Nano Risk: Dupont + Environmental Defense

By: Christopher Kelty
Posted in links and connections, risk on February 26th, 2007

I’m posting this here as well as at the bio-nano blog, since it is a nice point of overlap…

Dupont, the chemical giant, has put its peanut butter in the chocolate belong to Environmental Defense, the environmental action NGO. Or did ED’s chocolate end up in DuPont’s peanut butter? In any case they have teamed up to produce a “NanoRisk Framework” that combines techniques risk analysis and product development to help companies monitor the production of new nanomaterials. It is, at first sight, a surprising partnership, but as it turns out, I guess ED is known for “finding the ways that work” as their website puts it. It is also another example of the desire to bring a public into being, as the framework is publicly distributed, and available for comment until March 30th. It’s a nice document too– the kind of thing that isn’t normally freely available on a website…

More on DHS ‘risk’ assessment

By: Lyle Fearnley
Posted in links and connections, risk on February 16th, 2007

Homeland Security Watch, a blog run by CSIS-type Washington policy analysts, should be added to our radar. A recent post announced the publication of a Congressional Research Service report on Homeland Security’s application of “risk-based” grant distribution. The author of the post described Congressional concern with the application of risk analysis to ‘vital systems security’ problems: “Terrorism offers neither the trend lines nor the depth of historical data (thank goodness) needed to design a reliable methodology that risk assessment demands in other cases, such as hurricanes or car accidents.” While I haven’t had a chance to read it, the full report can be found here.

Enactment in the Military

By: Stephen Collier
Posted in enactment, links and connections on January 28th, 2007

I have been looking a bit into the problem of enactment and war games. In so doing, a couple of interesting links came up, including to a couple first-order practitioners of war gaming, James F. Dunnigan and Kenneth Watman and to an article by James Der Derian at the Watson Institute that is worth a read. In our article on “Distributed Preparedness” Andy and I put forward the idea that imaginative enactment is one of the key techniques of a future oriented (rather than archive-oriented) form of knowledge about collective life. The war game story is clearly an important part of the genealogy of imaginative enactment. Civil defense was one point of transfer from military to civilian affairs. Certainly there are others.

As an aside, Der Derian’s website is very much worth checking out as an effort to produce some online space for security discussions.

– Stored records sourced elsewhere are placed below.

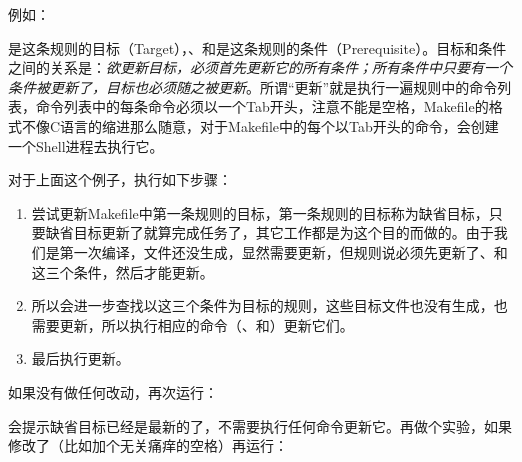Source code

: 

例如：




是这条规则的目标（Target），、和是这条规则的条件（Prerequisite）。目标和条件之间的关系是：\emph{欲更新目标，必须首先更新它的所有条件；所有条件中只要有一个条件被更新了，目标也必须随之被更新}。所谓“更新”就是执行一遍规则中的命令列表，命令列表中的每条命令必须以一个Tab开头，注意不能是空格，Makefile的格式不像C语言的缩进那么随意，对于Makefile中的每个以Tab开头的命令，会创建一个Shell进程去执行它。



对于上面这个例子，执行如下步骤：


\begin{enumerate}

\item 尝试更新Makefile中第一条规则的目标，第一条规则的目标称为缺省目标，只要缺省目标更新了就算完成任务了，其它工作都是为这个目的而做的。由于我们是第一次编译，文件还没生成，显然需要更新，但规则说必须先更新了、和这三个条件，然后才能更新。

\item 所以会进一步查找以这三个条件为目标的规则，这些目标文件也没有生成，也需要更新，所以执行相应的命令（、和）更新它们。

\item 最后执行更新。
\end{enumerate}


如果没有做任何改动，再次运行：




会提示缺省目标已经是最新的了，不需要执行任何命令更新它。再做个实验，如果修改了（比如加个无关痛痒的空格）再运行：




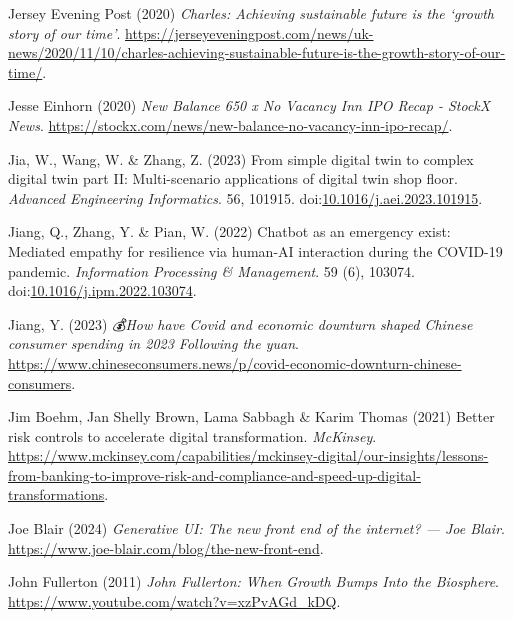 \documentclass[
  letterpaper,
  DIV=11,
  numbers=noendperiod]{scrartcl}
\newlength{\cslhangindent}
\newenvironment{CSLReferences}[2] %
 {\begin{list}{}{%
  \setlength{\itemindent}{0pt}
  \setlength{\leftmargin}{0pt}
  \setlength{\parsep}{0pt}
  \ifodd #1
   \setlength{\leftmargin}{\cslhangindent}
   \setlength{\itemindent}{-1\cslhangindent}
  \fi
  \setlength{\itemsep}{#2\baselineskip}}}
 {\end{list}}
\begin{document}
\begin{CSLReferences}{0}{1}
Jersey Evening Post (2020) \emph{Charles: {Achieving} sustainable future
is the {`growth story of our time'}}.
\url{https://jerseyeveningpost.com/news/uk-news/2020/11/10/charles-achieving-sustainable-future-is-the-growth-story-of-our-time/}.

Jesse Einhorn (2020) \emph{New {Balance} 650 x {No Vacancy Inn IPO
Recap} - {StockX News}}.
\url{https://stockx.com/news/new-balance-no-vacancy-inn-ipo-recap/}.

Jia, W., Wang, W. \& Zhang, Z. (2023) From simple digital twin to
complex digital twin part {II}: {Multi-scenario} applications of digital
twin shop floor. \emph{Advanced Engineering Informatics}. 56, 101915.
doi:\href{https://doi.org/10.1016/j.aei.2023.101915}{10.1016/j.aei.2023.101915}.

Jiang, Q., Zhang, Y. \& Pian, W. (2022) Chatbot as an emergency exist:
{Mediated} empathy for resilience via human-{AI} interaction during the
{COVID-19} pandemic. \emph{Information Processing \& Management}. 59
(6), 103074.
doi:\href{https://doi.org/10.1016/j.ipm.2022.103074}{10.1016/j.ipm.2022.103074}.

Jiang, Y. (2023) \emph{💰{How} have {Covid} and economic downturn shaped
{Chinese} consumer spending in 2023 {\textbar} {Following} the yuan}.
\url{https://www.chineseconsumers.news/p/covid-economic-downturn-chinese-consumers}.

Jim Boehm, Jan Shelly Brown, Lama Sabbagh \& Karim Thomas (2021) Better
risk controls to accelerate digital transformation. \emph{McKinsey}.
\url{https://www.mckinsey.com/capabilities/mckinsey-digital/our-insights/lessons-from-banking-to-improve-risk-and-compliance-and-speed-up-digital-transformations}.

Joe Blair (2024) \emph{Generative {UI}: The new front end of the
internet? --- {Joe Blair}}.
\url{https://www.joe-blair.com/blog/the-new-front-end}.

John Fullerton (2011) \emph{John {Fullerton}: {When Growth Bumps Into}
the {Biosphere}}. \url{https://www.youtube.com/watch?v=xzPvAGd_kDQ}.


\end{CSLReferences}
\end{document}
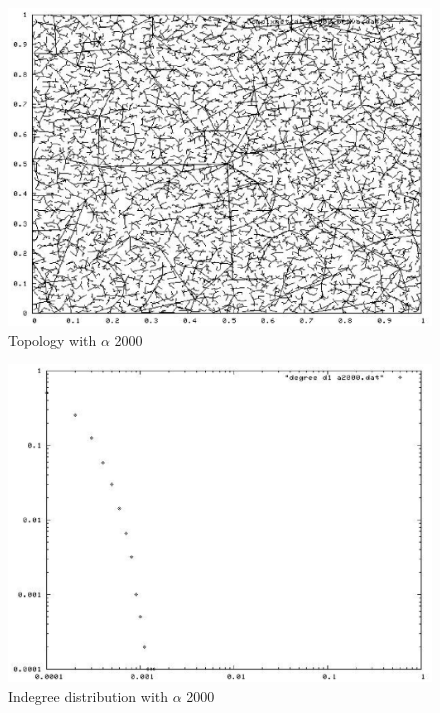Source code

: \documentclass[a4paper,12pt]{article}
\begin{document}
\begin{figure}
\begin{center}
\includegraphics[scale=0.6]{pic_alfa2000.eps}
\end{center}
\caption{Topology with $\alpha$ 2000\label{t2000figure}}
\end{figure}

\begin{figure}
\begin{center}
\includegraphics[scale=0.6]{picdegree_alfa2000.eps}
\end{center}
\caption{Indegree distribution with $\alpha$ 2000\label{d2000figure}}
\end{figure}
\end{document}
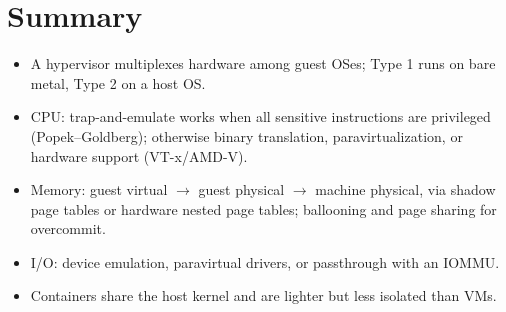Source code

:\section*{Summary}
\begin{itemize}
  \item A hypervisor multiplexes hardware among guest OSes; Type 1 runs on bare metal, Type 2 on
    a host OS.
  \item CPU: trap-and-emulate works when all sensitive instructions are privileged
    (Popek--Goldberg); otherwise binary translation, paravirtualization, or hardware support
    (VT-x/AMD-V).
  \item Memory: guest virtual $\to$ guest physical $\to$ machine physical, via shadow page
    tables or hardware nested page tables; ballooning and page sharing for overcommit.
  \item I/O: device emulation, paravirtual drivers, or passthrough with an IOMMU.
  \item Containers share the host kernel and are lighter but less isolated than VMs.
\end{itemize}
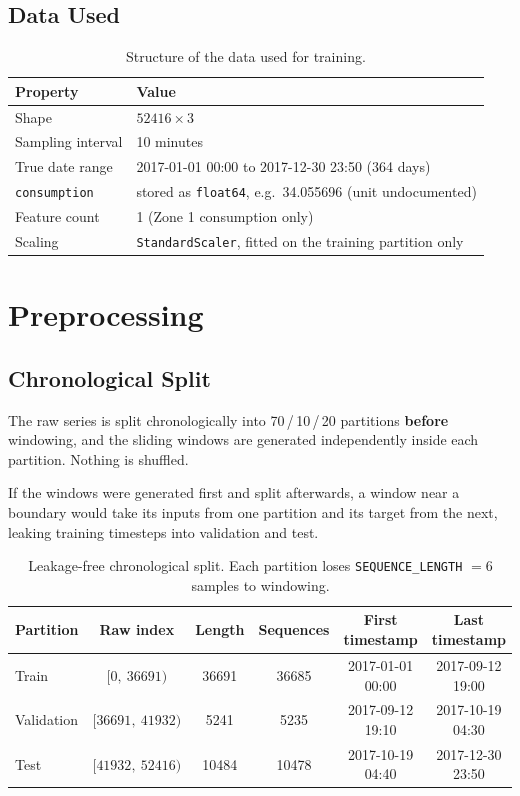 \documentclass[11pt,a4paper]{article}
\begin{document}
\subsection{Data Used}

\begin{table}[H]
\centering
\begin{tabular}{ll}
\toprule
\textbf{Property} & \textbf{Value} \\
\midrule
Shape & $52416 \times 3$ \\
Sampling interval & 10 minutes \\
True date range & 2017-01-01 00:00 to 2017-12-30 23:50 (364 days) \\
\texttt{consumption} & stored as \texttt{float64}, e.g.\ 34.055696 (unit undocumented) \\
Feature count & 1 (Zone 1 consumption only) \\
Scaling & \texttt{StandardScaler}, fitted on the training partition only \\
\bottomrule
\end{tabular}
\caption{Structure of the data used for training.}
\end{table}


\section{Preprocessing}

\subsection{Chronological Split}
\label{sec:split}

The raw series is split chronologically into 70\,/\,10\,/\,20 partitions \textbf{before} windowing,
and the sliding windows are generated independently inside each partition. Nothing is shuffled.

If the windows were generated first and split afterwards, a window near a boundary would take its
inputs from one partition and its target from the next, leaking training timesteps into validation
and test.

\begin{table}[H]
\centering
\small
\begin{tabular}{lccccc}
\toprule
\textbf{Partition} & \textbf{Raw index} & \textbf{Length} & \textbf{Sequences} & \textbf{First timestamp} & \textbf{Last timestamp} \\
\midrule
Train      & $[0,\ 36691)$     & 36691 & 36685 & 2017-01-01 00:00 & 2017-09-12 19:00 \\
Validation & $[36691,\ 41932)$ & 5241  & 5235  & 2017-09-12 19:10 & 2017-10-19 04:30 \\
Test       & $[41932,\ 52416)$ & 10484 & 10478 & 2017-10-19 04:40 & 2017-12-30 23:50 \\
\bottomrule
\end{tabular}
\caption{Leakage-free chronological split. Each partition loses
\texttt{SEQUENCE\_LENGTH} $=6$ samples to windowing.}
\end{table}
\end{document}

LSE Centre for Analysis of Risk and Regulation

By: Stephen Collier
Posted in links and connections, risk on January 23rd, 2007

I don’t recall whether this has come across our screen before, but this seems to be a center for risk related analytic work and critical social science at LSE. It includes some of the folks in the risk discussions (Beck, Ericson) as well as more technocratic types. Lots of working papers…worth a scan. The seminars look to be on the technical side; I was particularly drawn to one on participatory risk mapping. Also the research fellowships may be of interest to some.